• Supplied material
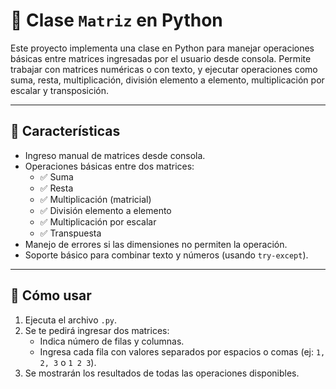 # 📐 Clase `Matriz` en Python

Este proyecto implementa una clase en Python para manejar operaciones básicas entre matrices ingresadas por el usuario desde consola. Permite trabajar con matrices numéricas o con texto, y ejecutar operaciones como suma, resta, multiplicación, división elemento a elemento, multiplicación por escalar y transposición.

---

## 🧩 Características

- Ingreso manual de matrices desde consola.
- Operaciones básicas entre dos matrices:
  - ✅ Suma
  - ✅ Resta
  - ✅ Multiplicación (matricial)
  - ✅ División elemento a elemento
  - ✅ Multiplicación por escalar
  - ✅ Transpuesta
- Manejo de errores si las dimensiones no permiten la operación.
- Soporte básico para combinar texto y números (usando `try-except`).

---

## 🚀 Cómo usar

1. Ejecuta el archivo `.py`.
2. Se te pedirá ingresar dos matrices:
   - Indica número de filas y columnas.
   - Ingresa cada fila con valores separados por espacios o comas (ej: `1, 2, 3` o `1 2 3`).
3. Se mostrarán los resultados de todas las operaciones disponibles.
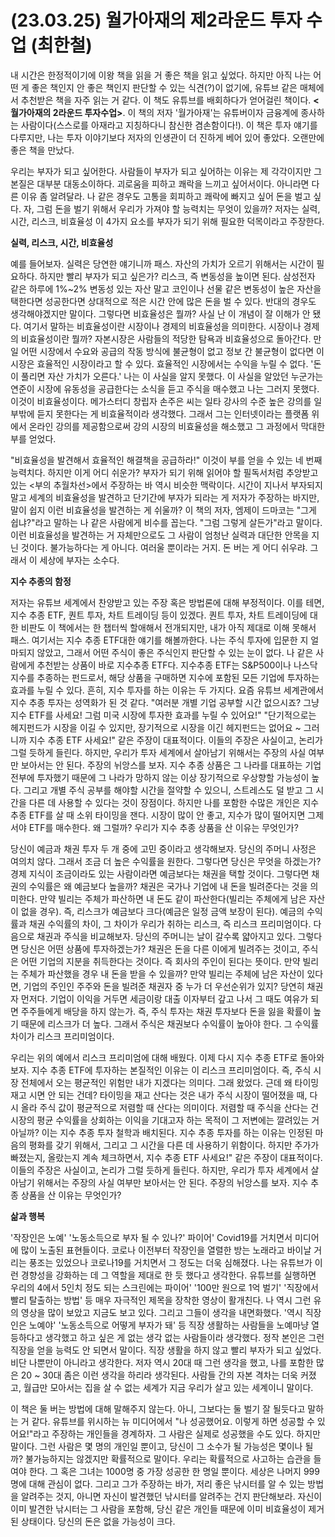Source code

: # (23.03.25) 월가아재의 제2라운드 투자 수업 (최한철)

내 시간은 한정적이기에 이왕 책을 읽을 거 좋은 책을 읽고 싶었다. 하지만 아직 나는 어떤 게 좋은 책인지 안 좋은 책인지 판단할 수 있는 식견(?)이 없기에, 유튜브 같은 매체에서 추천받은 책을 자주 읽는 거 같다. 이 책도 유튜브를 배회하다가 얻어걸린 책이다. **<월가아재의 2라운드 투자수업>**. 이 책의 저자 '월가아재'는 유튜버이자 금융계에 종사하는 사람이다(스스로를 아재라고 지칭하다니 참신한 겸손함이다!). 이 책은 투자 얘기를 다루지만, 나는 투자 이야기보다 저자의 인생관이 더 진하게 베어 있어 좋았다. 오랜만에 좋은 책을 만났다.

우리는 부자가 되고 싶어한다. 사람들이 부자가 되고 싶어하는 이유는 제 각각이지만 그 본질은 대부분 대동소이하다. 괴로움을 피하고 쾌락을 느끼고 싶어서이다. 아니라면 다른 이유 좀 알려달라. 나 같은 경우도 고통을 회피하고 쾌락에 빠지고 싶어 돈을 벌고 싶다. 자, 그럼 돈을 벌기 위해서 우리가 가져야 할 능력치는 무엇이 있을까? 저자는 실력, 시간, 리스크, 비효율성 이 4가지 요소를 부자가 되기 위해 필요한 덕목이라고 주장한다.

**실력, 리스크, 시간, 비효율성**

예를 들어보자. 실력은 당연한 얘기니까 패스. 자산의 가치가 오르기 위해서는 시간이 필요하다. 하지만 빨리 부자가 되고 싶은가? 리스크, 즉 변동성을 높이면 된다. 삼성전자 같은 하루에 1%~2% 변동성 있는 자산 말고 코인이나 선물 같은 변동성이 높은 자산을 택한다면 성공한다면 상대적으로 적은 시간 안에 많은 돈을 벌 수 있다. 반대의 경우도 생각해야겠지만 말이다. 그렇다면 비효율성은 뭘까? 사실 난 이 개념이 잘 이해가 안 됐다. 여기서 말하는 비효율성이란 시장이나 경제의 비효율성을 의미한다. 시장이나 경제의 비효율성이란 뭘까? 자본시장은 사람들의 적당한 탐욕과 비효율성으로 돌아간다. 만일 어떤 시장에서 수요와 공급의 작동 방식에 불균형이 없고 정보 간 불균형이 없다면 이 시장은 효율적인 시장이라고 할 수 있다. 효율적인 시장에서는 수익을 누릴 수 없다. '돈이 풀리면 자산 가치가 오른다.' 나는 이 사실을 알지 못했다. 이 사실을 알았던 누군가는 연준이 시장에 유동성을 공급한다는 소식을 듣고 주식을 매수했고 나는 그러지 못했다. 이것이 비효율성이다. 메가스터디 창립자 손주은 씨는 일타 강사의 수준 높은 강의를 일부밖에 듣지 못한다는 게 비효율적이라 생각했다. 그래서 그는 인터넷이라는 플랫폼 위에서 온라인 강의를 제공함으로써 강의 시장의 비효율성을 해소했고 그 과정에서 막대한 부를 얻었다.

"비효율성을 발견해서 효율적인 해결책을 공급하라!" 이것이 부를 얻을 수 있는 네 번째 능력치다. 하지만 이게 어디 쉬운가? 부자가 되기 위해 읽어야 할 필독서처럼 추앙받고 있는 <부의 추월차선>에서 주장하는 바 역시 비슷한 맥락이다. 시간이 지나서 부자되지 말고 세계의 비효율성을 발견하고 단기간에 부자가 되라는 게 저자가 주장하는 바지만, 말이 쉽지 이런 비효율성을 발견하는 게 쉬울까? 이 책의 저자, 엠제이 드마코는 "그게 쉽냐?"라고 말하는 나 같은 사람에게 비수를 꼽는다. "그럼 그렇게 살든가"라고 말이다. 이런 비효율성을 발견하는 거 자체만으로도 그 사람이 엄청난 실력과 대단한 안목을 지닌 것이다. 불가능하다는 게 아니다. 여러울 뿐이라는 거지. 돈 버는 게 어디 쉬우랴. 그래서 이 세상에 부자는 소수다.

**지수 추종의 함정**

저자는 유튜브 세계에서 찬양받고 있는 주장 혹은 방법론에 대해 부정적이다. 이를 테면, 지수 추종 ETF, 퀀트 투자, 차트 트레이딩 등이 있겠다. 퀀트 투자, 차트 트레이딩에 대한 비판도 이 책에서는 한 챕터씩 할애해서 전개되지만, 내가 아직 제대로 이해 못해서 패스. 여기서는 지수 추종 ETF대한 얘기를 해볼까한다. 나는 주식 투자에 입문한 지 얼마되지 않았고, 그래서 어떤 주식이 좋은 주식인지 판단할 수 있는 눈이 없다. 나 같은 사람에게 추천받는 상품이 바로 지수추종 ETF다. 지수추종 ETF는 S&P500이나 나스닥 지수를 추종하는 펀드로서, 해당 상품을 구매하면 지수에 포함된 모든 기업에 투자하는 효과를 누릴 수 있다. 흔히, 지수 투자를 하는 이유는 두 가지다. 요즘 유튜브 세계관에서 지수 추종 투자는 성역화가 된 것 같다. "여러분 개별 기업 공부할 시간 없으시죠? 그냥 지수 ETF를 사세요! 그럼 미국 시장에 투자한 효과를 누릴 수 있어요!" "단기적으로는 헤지펀드가 시장을 이길 수 있지만, 장기적으로 시장을 이긴 헤지펀드는 없어요 ~ 그러니까 지수 추종 ETF 사세요!" 같은 주장이 대표적이다. 이들의 주장은 사실이고, 논리가 그럴 듯하게 들린다. 하지만, 우리가 투자 세계에서 살아남기 위해서는 주장의 사실 여부만 보아서는 안 된다. 주장의 뉘앙스를 보자. 지수 추종 상품은 그 나라를 대표하는 기업 전부에 투자했기 때문에 그 나라가 망하지 않는 이상 장기적으로 우상향할 가능성이 높다. 그리고 개별 주식 공부를 해야할 시간을 절약할 수 있으니, 스트레스도 덜 받고 그 시간을 다른 데 사용할 수 있다는 것이 장점이다. 하지만 나를 포함한 수많은 개인은 지수 추종 ETF를 살 때 소위 타이밍을 잰다. 시장이 많이 안 좋고, 지수가 많이 떨어지면 그제서야 ETF를 매수한다. 왜 그럴까? 우리가 지수 추종 상품을 산 이유는 무엇인가?

당신이 예금과 채권 투자 두 개 중에 고민 중이라고 생각해보자. 당신의 주머니 사정은 여의치 않다. 그래서 조금 더 높은 수익률을 원한다. 그렇다면 당신은 무엇을 하겠는가? 경제 지식이 조금이라도 있는 사람이라면 예금보다는 채권을 택할 것이다. 그렇다면 채권의 수익률은 왜 예금보다 높을까? 채권은 국가나 기업에 내 돈을 빌려준다는 것을 의미한다. 만약 빌리는 주체가 파산하면 내 돈도 같이 파산한다(빌리는 주체에게 남은 자산이 없을 경우). 즉, 리스크가 예금보다 크다(예금은 일정 금액 보장이 된다). 예금의 수익률과 채권 수익률의 차이, 그 차이가 우리가 취하는 리스크, 즉 리스크 프리미엄이다. 다음으로 채권과 주식을 비교해보자. 당신의 주머니는 날이 갈수록 얇아지고 있다. 그렇다면 당신은 어떤 상품에 투자하겠는가? 채권은 돈을 다른 이에게 빌려주는 것이고, 주식은 어떤 기업의 지분을 취득한다는 것이다. 즉 회사의 주인이 된다는 뜻이다. 만약 빌리는 주체가 파산했을 경우 내 돈을 받을 수 있을까? 만약 빌리는 주체에 남은 자산이 있다면, 기업의 주인인 주주와 돈을 빌려준 채권자 중 누가 더 우선순위가 있지? 당연히 채권자 먼저다. 기업이 이익을 거두면 세금이랑 대출 이자부터 갚고 나서 그 때도 여유가 되면 주주들에게 배당을 하지 않는가. 즉, 주식 투자는 채권 투자보다 돈을 잃을 확률이 높기 때문에 리스크가 더 높다. 그래서 주식은 채권보다 수익률이 높아야 한다. 그 수익률 차이가 리스크 프리미엄이다.

우리는 위의 예에서 리스크 프리미엄에 대해 배웠다. 이제 다시 지수 추종 ETF로 돌아와보자. 지수 추종 ETF에 투자하는 본질적인 이유는 이 리스크 프리미엄이다. 즉, 주식 시장 전체에서 오는 평균적인 위험만 내가 지겠다는 의미다. 그래 왔었다. 근데 왜 타이밍 재고 시면 안 되는 건데? 타이밍을 재고 산다는 것은 내가 주식 시장이 떨어졌을 때, 다시 올라 주식 값이 평균적으로 저렴할 때 산다는 의미이다. 저렴할 때 주식을 산다는 건 시장의 평균 수익률을 상회하는 이익을 기대고자 하는 목적이 그 저변에는 깔려있는 거 아닐까? 이는 지수 추종 투자 철학과 배치된다. 지수 추종 투자를 하는 이유는 인정된 마음의 평화를 갖기 위해서, 그리고 그 시간을 다른 데 사용하기 위함이다. 하지만 주가가 빠졌는지, 올랐는지 계속 체크하면서, 지수 추종 ETF 사세요!" 같은 주장이 대표적이다. 이들의 주장은 사실이고, 논리가 그럴 듯하게 들린다. 하지만, 우리가 투자 세계에서 살아남기 위해서는 주장의 사실 여부만 보아서는 안 된다. 주장의 뉘앙스를 보자. 지수 추종 상품을 산 이유는 무엇인가?

**삶과 행복**

'작장인은 노예' '노동소득으로 부자 될 수 있나?' 파이어' Covid19를 거치면서 미디어에 많이 노출된 표현들이다. 코로나 이전부터 작장인을 열렬한 방는 노래라고 바이날 거리는 풍조는 있었으나 코로나19를 거치면서 그 정도는 더욱 심해졌다. 나는 유튜브가 이런 경향성을 강화하는 데 그 역할을 제대로 한 듯 했다고 생각한다. 유튜브를 실행하면 우리의 4에서 5인치 정도 되는 스크린에는 파이어' '100만 원으로 1억 벌기' '직장에서 빨리 탈출하는 방법' 등 매우 자극적인 제목을 장착한 영상이 활개친다. 나 역시 그런 유의 영상을 많이 보았고 지금도 보고 있다. 그리고 그들이 생각을 내면화했다. '역시 직장인은 노예야' '노동소득으로 어떻게 부자가 돼' 등 직장 생활하는 사람들을 노예마냥 열등하다고 생각했고 하고 싶은 게 없는 생각 없는 사람들이라 생각했다. 정작 본인은 그런 직장을 얻을 능력도 안 되면서 말이다. 직장 생활을 하지 않고 빨리 부자가 되고 싶었다. 비단 나뿐만이 아니라고 생각한다. 저자 역시 20대 때 그런 생각을 했고, 나를 포함한 많은 20 ~ 30대 좀은 이런 생각을 하리라 생각된다. 사람들 간의 자본 격차는 더욱 커졌고, 월급만 모아서는 집을 살 수 없는 세계가 지금 우리가 살고 있는 세계이니 말이다.

이 책은 둘 버는 방법에 대해 말해주지 않는다. 아니, 그보다는 둘 벌기 잘 될듯다고 말하는 거 같다. 유튜브를 위시하는 뉴 미디어에서 "나 성공했어요. 이렇게 하면 성공할 수 있어요!"라고 주장하는 개인들을 경계하자. 그 사람은 실제로 성공했을 수도 있다. 하지만 말이다. 그런 사람은 몇 명의 개인일 뿐이고, 당신이 그 소수가 될 가능성은 몇이나 될까? 불가능하지는 않겠지만 확률적으로 말이다. 우리는 확률적으로 사고하는 습관을 들여야 한다. 그 혹은 그녀는 1000명 중 가장 성공한 한 명일 뿐이다. 세상은 나머지 999명에 대해 관심이 없다. 그리고 그가 주장하는 바가, 저리 좋은 낚시터를 알 수 있는 방법을 알려주는 것지, 아니면 자신이 발견했던 낚시터를 알려주는 건지 판단해보라. 자신이 이미 발견한 낚시터는 그 사람을 포함해, 당신 같은 개인들 때문에 이미 비효율성이 제거된 상태이다. 당신의 돈은 없을 가능성이 크다.
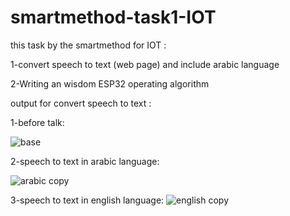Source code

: # smartmethod-task1-IOT
this task by the smartmethod for IOT : 

1-convert speech to text (web page) and include arabic language

2-Writing an wisdom ESP32 operating algorithm



output for convert speech to text :

1-before talk:

![base](https://user-images.githubusercontent.com/108381198/178724436-1a8ebc27-6284-4edc-bc48-fafa4d1d9481.png)




2-speech to text in arabic language:

![arabic copy](https://user-images.githubusercontent.com/108381198/178724645-af68e8ab-52d0-4a4c-b817-760ca5b291ff.png)




3-speech to text in english language:
![english copy](https://user-images.githubusercontent.com/108381198/178724995-f0135c12-8904-43de-bad3-088b880be716.png)
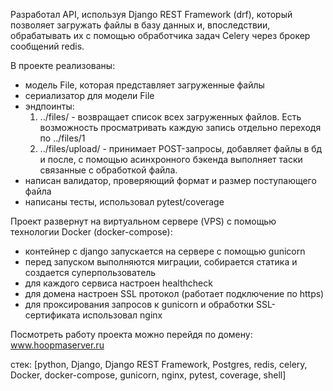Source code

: Разработал API, используя Django REST Framework (drf), который позволяет загружать файлы в базу данных и, впоследствии, обрабатывать их с помощью обработчика задач Celery через брокер сообщений redis. 

В проекте реализованы:
  - модель File, которая представляет загруженные файлы
  - сериализатор для модели File
  - эндпоинты: 
      1) ../files/ - возвращает список всех загруженных файлов. Есть возможность просматривать каждую запись отдельно переходя по ../files/1
      2) ../files/upload/  - принимает POST-запросы, добавляет файлы в бд и после, с помощью асинхронного бэкенда выполняет таски связанные с обработкой файла. 
  - написан валидатор, проверяющий формат и размер поступающего файла
  - написаны тесты, использовал pytest/coverage

Проект развернут на виртуальном сервере (VPS) с помощью технологии Docker (docker-compose):
  - контейнер с django запускается на сервере с помощью gunicorn
  - перед запуском выполняются миграции, собирается статика и создается суперпользователь
  - для каждого сервиса настроен healthcheck
  - для домена настроен SSL протокол (работает подключение по https)
  - для проксирования запросов к gunicorn и обработки SSL-сертификата использовал nginx

Посмотреть работу проекта можно перейдя по домену: www.hoopmaserver.ru

стек: [python, Django, Django REST Framework, Postgres, redis, celery, Docker, docker-compose, gunicorn, nginx, pytest, coverage, shell]
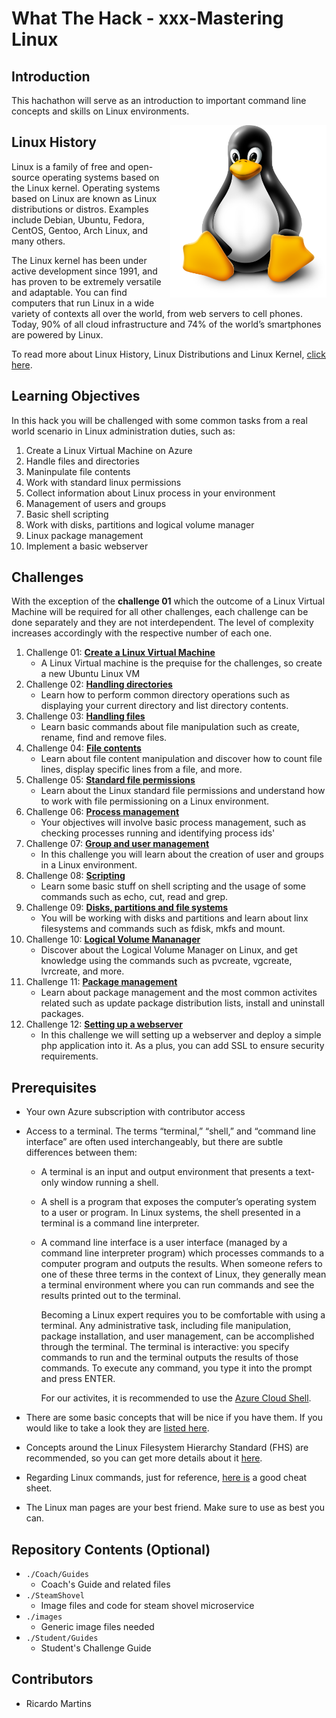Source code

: # What The Hack - xxx-Mastering Linux

## Introduction
This hachathon will serve as an introduction to important command line concepts and skills on Linux environments.

<img align="right" src="./Student/resources/images/linuxpenguin.png" width="250"/>

## Linux History

Linux is a family of free and open-source operating systems based on the Linux kernel. Operating systems based on Linux are known as Linux distributions or distros. Examples include Debian, Ubuntu, Fedora, CentOS, Gentoo, Arch Linux, and many others.

The Linux kernel has been under active development since 1991, and has proven to be extremely versatile and adaptable. You can find computers that run Linux in a wide variety of contexts all over the world, from web servers to cell phones. Today, 90% of all cloud infrastructure and 74% of the world’s smartphones are powered by Linux.

To read more about Linux History, Linux Distributions and Linux Kernel, [click here](./Student/resources/linux-history.md).


## Learning Objectives
In this hack you will be challenged with some common tasks from a real world scenario in Linux administration duties, such as:

1. Create a Linux Virtual Machine on Azure
2. Handle files and directories
3. Maninpulate file contents
4. Work with standard linux permissions
5. Collect information about Linux process in your environment
6. Management of users and groups
7. Basic shell scripting 
8. Work with disks,  partitions and logical volume manager
9. Linux package management 
10. Implement a basic webserver 

## Challenges

With the exception of the **challenge 01** which the outcome of a Linux Virtual Machine will be required for all other challenges, each challenge can be done separately and they are not interdependent. The level of complexity increases accordingly with the respective number of each one.

1. Challenge 01: **[Create a Linux Virtual Machine](Student/Challenge-01.md)**
	 - A Linux Virtual machine is the prequise for the challenges, so create a new Ubuntu Linux VM
1. Challenge 02: **[Handling directories](Student/Challenge-02.md)**
	 - Learn how to perform common directory operations such as displaying your current directory and list directory contents.
1. Challenge 03: **[Handling files](Student/Challenge-03.md)**
	 - Learn basic commands about file manipulation such as create, rename, find and remove files.
1. Challenge 04: **[File contents](Student/Challenge-04.md)**
	 - Learn about file content manipulation and discover how to count file lines, display specific lines from a file, and more.
1. Challenge 05: **[Standard file permissions](Student/Challenge-05.md)**
	 - Learn about the Linux standard file permissions and understand how to work with file permissioning on a Linux environment.
1. Challenge 06: **[Process management](Student/Challenge-06.md)**
	 - Your objectives will involve basic process management, such as checking processes running and identifying process ids' 
1. Challenge 07: **[Group and user management](Student/Challenge-07.md)**
	 - In this challenge you will learn about the creation of user and groups in a Linux environment.
1. Challenge 08: **[Scripting](Student/Challenge-08.md)**
	 - Learn some basic stuff on shell scripting and the usage of some commands such as echo, cut, read and grep.
1. Challenge 09: **[Disks, partitions and file systems](Student/Challenge-09.md)**
	 - You will be working with disks and partitions and learn about linx filesystems and commands such as fdisk, mkfs and mount.
1. Challenge 10: **[Logical Volume Mananager](Student/Challenge-10.md)**
	 - Discover about the Logical Volume Manager on Linux, and get knowledge using the commands such as pvcreate, vgcreate, lvrcreate, and more.
1. Challenge 11: **[Package management](Student/Challenge-11.md)**
	 - Learn about package management and the most common activites related such as update package distribution lists, install and uninstall packages.
1. Challenge 12: **[Setting up a webserver](Student/Challenge-12.md)**
	 - In this challenge we will setting up a webserver and deploy a simple php application into it. As a plus, you can add SSL to ensure security requirements.

## Prerequisites
- Your own Azure subscription with contributor access 
- Access to a terminal. The terms “terminal,” “shell,” and “command line interface” are often used interchangeably, but there are subtle differences between them:

	* A terminal is an input and output environment that presents a text-only window running a shell.
	* A shell is a program that exposes the computer’s operating system to a user or program. In Linux systems, the shell presented in a terminal is a command line interpreter.
	* A command line interface is a user interface (managed by a command line interpreter program) which processes commands to a computer program and outputs the results.
When someone refers to one of these three terms in the context of Linux, they generally mean a terminal environment where you can run commands and see the results printed out to the terminal.

		Becoming a Linux expert requires you to be comfortable with using a terminal. Any administrative task, including file manipulation, package installation, and user management, can be accomplished through the terminal. The terminal is interactive: you specify commands to run and the terminal outputs the results of those commands. To execute any command, you type it into the prompt and press ENTER.

		For our activites, it is recommended to use the [Azure Cloud Shell](http://shell.azure.com/).


- There are some basic concepts that will be nice if you have them. If you would like to take a look they are [listed here](./Student/resources/concepts.md).
- Concepts around the Linux Filesystem Hierarchy Standard (FHS) are recommended, so you can get more details about it [here](./Student/resources/fhs.md).
- Regarding Linux commands, just for reference, [here is](./Student/resources/commands.md) a good cheat sheet.
- The Linux man pages are your best friend. Make sure to use as best you can.

## Repository Contents (Optional)
- `./Coach/Guides`
  - Coach's Guide and related files
- `./SteamShovel`
  - Image files and code for steam shovel microservice
- `./images`
  - Generic image files needed
- `./Student/Guides`
  - Student's Challenge Guide

## Contributors
- Ricardo Martins
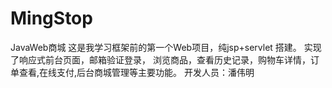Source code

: # MingStop
JavaWeb商城
 这是我学习框架前的第一个Web项目，纯jsp+servlet 搭建。
 实现了响应式前台页面，邮箱验证登录， 浏览商品，查看历史记录，购物车详情，订单查看,在线支付,后台商城管理等主要功能。
 开发人员：潘伟明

• Exercise
Which lines above contain the word "they"? List them.

• Solved problem
With the exception of the **challenge 01** which the outcome of a Linux Virtual Machine will be required for all other challenges, each challenge can be done separately and they are not interdependent. The level of complexity increases accordingly with the respective number of each one.
When someone refers to one of these three terms in the context of Linux, they generally mean a terminal environment where you can run commands and see the results printed out to the terminal.
- There are some basic concepts that will be nice if you have them. If you would like to take a look they are [listed here](./Student/resources/concepts.md).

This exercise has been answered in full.